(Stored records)
__________

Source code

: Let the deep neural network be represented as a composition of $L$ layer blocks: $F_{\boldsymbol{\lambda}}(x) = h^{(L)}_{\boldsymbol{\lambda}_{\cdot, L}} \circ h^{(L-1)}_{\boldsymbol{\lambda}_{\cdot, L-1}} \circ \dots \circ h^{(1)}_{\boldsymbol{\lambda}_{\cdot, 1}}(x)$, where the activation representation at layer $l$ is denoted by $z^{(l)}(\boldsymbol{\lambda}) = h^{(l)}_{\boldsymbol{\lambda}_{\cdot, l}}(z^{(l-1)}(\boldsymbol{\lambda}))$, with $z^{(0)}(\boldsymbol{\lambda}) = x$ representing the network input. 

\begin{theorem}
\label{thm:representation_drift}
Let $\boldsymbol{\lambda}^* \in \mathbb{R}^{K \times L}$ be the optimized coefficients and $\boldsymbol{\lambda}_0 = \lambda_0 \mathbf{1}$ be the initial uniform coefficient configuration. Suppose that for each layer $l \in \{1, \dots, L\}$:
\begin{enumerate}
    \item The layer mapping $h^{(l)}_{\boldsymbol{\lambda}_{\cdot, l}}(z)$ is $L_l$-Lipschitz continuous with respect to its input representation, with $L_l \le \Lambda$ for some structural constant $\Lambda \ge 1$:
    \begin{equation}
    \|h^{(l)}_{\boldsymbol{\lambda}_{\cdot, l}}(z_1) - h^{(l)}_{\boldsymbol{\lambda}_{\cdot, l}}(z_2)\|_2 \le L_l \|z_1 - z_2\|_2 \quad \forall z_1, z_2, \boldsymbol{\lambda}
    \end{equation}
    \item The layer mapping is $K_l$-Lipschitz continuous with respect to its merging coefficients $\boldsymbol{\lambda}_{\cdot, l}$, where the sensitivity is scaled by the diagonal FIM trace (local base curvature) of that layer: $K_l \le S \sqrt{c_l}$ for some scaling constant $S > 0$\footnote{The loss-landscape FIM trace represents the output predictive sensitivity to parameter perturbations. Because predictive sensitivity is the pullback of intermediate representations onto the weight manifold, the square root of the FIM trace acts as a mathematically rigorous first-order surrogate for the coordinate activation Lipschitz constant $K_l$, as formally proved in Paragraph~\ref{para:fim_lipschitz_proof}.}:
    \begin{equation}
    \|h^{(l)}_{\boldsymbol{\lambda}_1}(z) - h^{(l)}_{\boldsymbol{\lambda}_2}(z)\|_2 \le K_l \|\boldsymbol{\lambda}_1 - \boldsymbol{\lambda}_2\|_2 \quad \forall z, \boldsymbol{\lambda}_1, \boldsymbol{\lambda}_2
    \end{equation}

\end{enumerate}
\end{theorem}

__________

Every entry should be output exactly as written, please.

Output of the exercise:
Source code

: Let the deep neural network be represented as a composition of $L$ layer blocks: $F_{\boldsymbol{\lambda}}(x) = h^{(L)}_{\boldsymbol{\lambda}_{\cdot, L}} \circ h^{(L-1)}_{\boldsymbol{\lambda}_{\cdot, L-1}} \circ \dots \circ h^{(1)}_{\boldsymbol{\lambda}_{\cdot, 1}}(x)$, where the activation representation at layer $l$ is denoted by $z^{(l)}(\boldsymbol{\lambda}) = h^{(l)}_{\boldsymbol{\lambda}_{\cdot, l}}(z^{(l-1)}(\boldsymbol{\lambda}))$, with $z^{(0)}(\boldsymbol{\lambda}) = x$ representing the network input. 

\begin{theorem}
\label{thm:representation_drift}
Let $\boldsymbol{\lambda}^* \in \mathbb{R}^{K \times L}$ be the optimized coefficients and $\boldsymbol{\lambda}_0 = \lambda_0 \mathbf{1}$ be the initial uniform coefficient configuration. Suppose that for each layer $l \in \{1, \dots, L\}$:
\begin{enumerate}
    \item The layer mapping $h^{(l)}_{\boldsymbol{\lambda}_{\cdot, l}}(z)$ is $L_l$-Lipschitz continuous with respect to its input representation, with $L_l \le \Lambda$ for some structural constant $\Lambda \ge 1$:
    \begin{equation}
    \|h^{(l)}_{\boldsymbol{\lambda}_{\cdot, l}}(z_1) - h^{(l)}_{\boldsymbol{\lambda}_{\cdot, l}}(z_2)\|_2 \le L_l \|z_1 - z_2\|_2 \quad \forall z_1, z_2, \boldsymbol{\lambda}
    \end{equation}
    \item The layer mapping is $K_l$-Lipschitz continuous with respect to its merging coefficients $\boldsymbol{\lambda}_{\cdot, l}$, where the sensitivity is scaled by the diagonal FIM trace (local base curvature) of that layer: $K_l \le S \sqrt{c_l}$ for some scaling constant $S > 0$\footnote{The loss-landscape FIM trace represents the output predictive sensitivity to parameter perturbations. Because predictive sensitivity is the pullback of intermediate representations onto the weight manifold, the square root of the FIM trace acts as a mathematically rigorous first-order surrogate for the coordinate activation Lipschitz constant $K_l$, as formally proved in Paragraph~\ref{para:fim_lipschitz_proof}.}:
    \begin{equation}
    \|h^{(l)}_{\boldsymbol{\lambda}_1}(z) - h^{(l)}_{\boldsymbol{\lambda}_2}(z)\|_2 \le K_l \|\boldsymbol{\lambda}_1 - \boldsymbol{\lambda}_2\|_2 \quad \forall z, \boldsymbol{\lambda}_1, \boldsymbol{\lambda}_2
    \end{equation}

\end{enumerate}
\end{theorem}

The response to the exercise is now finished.